• WHAT YOU HAVE TO DO
Your answer should be every line with the word "Specify", copied from the data below.

┄┄┄┄┄┄┄┄┄┄┄┄┄┄┄┄┄┄┄┄

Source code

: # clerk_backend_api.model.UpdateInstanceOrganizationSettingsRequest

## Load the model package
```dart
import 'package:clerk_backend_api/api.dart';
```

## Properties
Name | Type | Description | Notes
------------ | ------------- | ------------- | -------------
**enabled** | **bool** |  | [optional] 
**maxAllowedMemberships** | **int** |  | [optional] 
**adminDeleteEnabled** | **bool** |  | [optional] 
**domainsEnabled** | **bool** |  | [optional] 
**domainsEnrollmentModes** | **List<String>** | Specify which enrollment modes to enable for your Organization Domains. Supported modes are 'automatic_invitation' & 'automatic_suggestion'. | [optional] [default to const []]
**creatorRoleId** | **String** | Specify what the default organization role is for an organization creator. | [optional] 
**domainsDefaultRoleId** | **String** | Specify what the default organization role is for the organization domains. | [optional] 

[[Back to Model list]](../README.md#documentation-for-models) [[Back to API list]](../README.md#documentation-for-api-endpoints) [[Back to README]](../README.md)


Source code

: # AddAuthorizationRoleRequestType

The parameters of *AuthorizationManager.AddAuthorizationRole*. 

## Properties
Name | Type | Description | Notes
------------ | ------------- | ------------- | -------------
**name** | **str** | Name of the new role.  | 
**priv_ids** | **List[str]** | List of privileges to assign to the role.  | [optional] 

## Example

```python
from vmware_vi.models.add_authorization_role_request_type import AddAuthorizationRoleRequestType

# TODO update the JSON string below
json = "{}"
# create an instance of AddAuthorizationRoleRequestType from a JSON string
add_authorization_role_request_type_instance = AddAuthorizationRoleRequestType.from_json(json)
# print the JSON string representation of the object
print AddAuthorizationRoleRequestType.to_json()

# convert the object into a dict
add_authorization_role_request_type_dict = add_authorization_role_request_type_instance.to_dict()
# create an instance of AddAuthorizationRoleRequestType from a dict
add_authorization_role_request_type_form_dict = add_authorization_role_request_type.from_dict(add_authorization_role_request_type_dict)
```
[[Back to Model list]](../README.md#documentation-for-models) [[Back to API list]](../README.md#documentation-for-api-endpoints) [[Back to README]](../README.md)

┄┄┄┄┄┄┄┄┄┄┄┄┄┄┄┄┄┄┄┄

• EXERCISE RESULT
**domainsEnrollmentModes** | **List<String>** | Specify which enrollment modes to enable for your Organization Domains. Supported modes are 'automatic_invitation' & 'automatic_suggestion'. | [optional] [default to const []]
**creatorRoleId** | **String** | Specify what the default organization role is for an organization creator. | [optional] 
**domainsDefaultRoleId** | **String** | Specify what the default organization role is for the organization domains. | [optional] 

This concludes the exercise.